Strategy and Tactics

“The art of revolutionary leadership consists in providing leadership to the masses and not just to its most advanced elements… what appears to be 'militant' and 'revolutionary' can often be counter-revolutionary.”

“The enemy is as aware as we are that the side that wins the allegiance of the people, wins the struggle. It is naive to believe that oppressed and beleaguered people cannot temporarily, even in large numbers, be won over by fear, terror, lies, indoctrination, and provocation to treat liberators as enemies. In fact history proves that without the most intensive all-round political activity this is the more likely result. It is therefore all the more vital that the revolutionary leadership is nation-wide and has its roots both inside and outside the actual areas of combat. Above all, when victory comes, it must not be a hollow one.

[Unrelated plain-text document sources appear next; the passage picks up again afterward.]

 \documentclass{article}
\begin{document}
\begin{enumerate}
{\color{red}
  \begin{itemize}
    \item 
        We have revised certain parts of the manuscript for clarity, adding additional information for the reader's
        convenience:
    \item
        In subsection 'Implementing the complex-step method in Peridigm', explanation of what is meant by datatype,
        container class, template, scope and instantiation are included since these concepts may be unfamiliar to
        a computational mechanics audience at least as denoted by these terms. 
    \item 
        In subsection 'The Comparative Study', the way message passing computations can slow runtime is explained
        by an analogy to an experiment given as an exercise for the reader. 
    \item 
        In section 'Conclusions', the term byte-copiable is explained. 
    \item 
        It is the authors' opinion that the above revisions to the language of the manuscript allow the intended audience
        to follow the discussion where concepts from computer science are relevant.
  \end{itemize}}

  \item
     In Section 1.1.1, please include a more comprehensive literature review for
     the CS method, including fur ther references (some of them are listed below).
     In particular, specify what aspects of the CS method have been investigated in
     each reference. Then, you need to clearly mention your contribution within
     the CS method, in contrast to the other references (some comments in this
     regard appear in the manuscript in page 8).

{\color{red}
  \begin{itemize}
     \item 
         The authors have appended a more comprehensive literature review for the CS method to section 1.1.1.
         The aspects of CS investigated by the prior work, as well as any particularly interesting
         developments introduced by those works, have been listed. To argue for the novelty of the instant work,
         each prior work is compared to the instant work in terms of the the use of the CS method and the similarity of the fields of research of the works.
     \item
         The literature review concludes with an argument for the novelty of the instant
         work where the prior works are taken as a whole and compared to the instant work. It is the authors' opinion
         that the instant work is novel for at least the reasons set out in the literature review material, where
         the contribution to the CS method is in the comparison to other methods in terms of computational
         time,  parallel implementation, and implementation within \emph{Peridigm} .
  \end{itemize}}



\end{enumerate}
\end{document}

To ensure this we must also ensure that what is brought to power is not an army but the masses as a whole at the head of which stands its organised political leadership.”

“In the last resort it is only the success of the national democratic revolution which - by destroying the existing social and economic relationships - will bring with it a correction of the historical injustices perpetrated against the indigenous majority…”

The above lines are taken from the ANC’s [Morogoro] Strategy and Tactics document of 1969 (linked below). 


This much can be taken as the idea of the National Democratic Revolution (NDR) in a nutshell: What must be brought to power is not an army, but the masses.

Politics is in the subjective realm. Politics is about the ultimate essence of subjectivity, namely freedom. But politics can only have an existence within the limits of objective realities.

Objectively, the NDR has a steadily-built organisational history of personalities, of events, and of documents. It has worked within, and at the same time changed by its action, the balance of class forces in South Africa.

Next to the Freedom Charter, the original 1969 ANC Strategy and Tactics document is the most prominent of all the NDR documents. In discussing the military activities of Umkhonto we Siswe (MK), it outlines alliance politics in terms that are sometimes crystal-clear, and sometimes not so clear. For an example of the latter, the class nature of the enemy is not described in very direct terms, in the document itself. Still, the Morogoro S&T is the best one to use as the basis for a discussion of the subjective political action of this period, and for some remarks on the underlying class realities, as well.

The new version of “Strategy and Tactics” passed at the 2007 52nd National Conference of the ANC at Polokwane supplies a concise description of how, in the past, the enemy was defined, thus (from paragraph 96 of that document):

“The liberation movement defined the enemy, on the other hand, as the system of white minority domination with the white community being the beneficiaries and defenders of this system. These in turn were made up of workers, middle strata and capitalists. Monopoly capital was identified as the chief enemy of the NDR.”

Unfortunately this clarity is only in relation to the past. In the paragraphs that follow the above, it can be seen that the current S and T rehabilitates the monopoly capitalists as part of “concentric circles” of “drivers of change”. This new S and T was drafted by the “1996 class project” who were removed from the leadership at the conference but who nevertheless managed to get their version of the S and T passed. It holds out an imaginary scenario where the liberation movement mediates and manages relations between all classes in a static and practically class-neutral “National Democratic Society”.

Whereas the 1969 S and T never mentioned “National Democratic Society” but was, on the contrary, unequivocally in favour of a bold transfer of class power. “In essence, a revolutionary policy is one which holds out the quickest and most fundamental transformation and transfer of power from one class to another,” said the Morogoro document.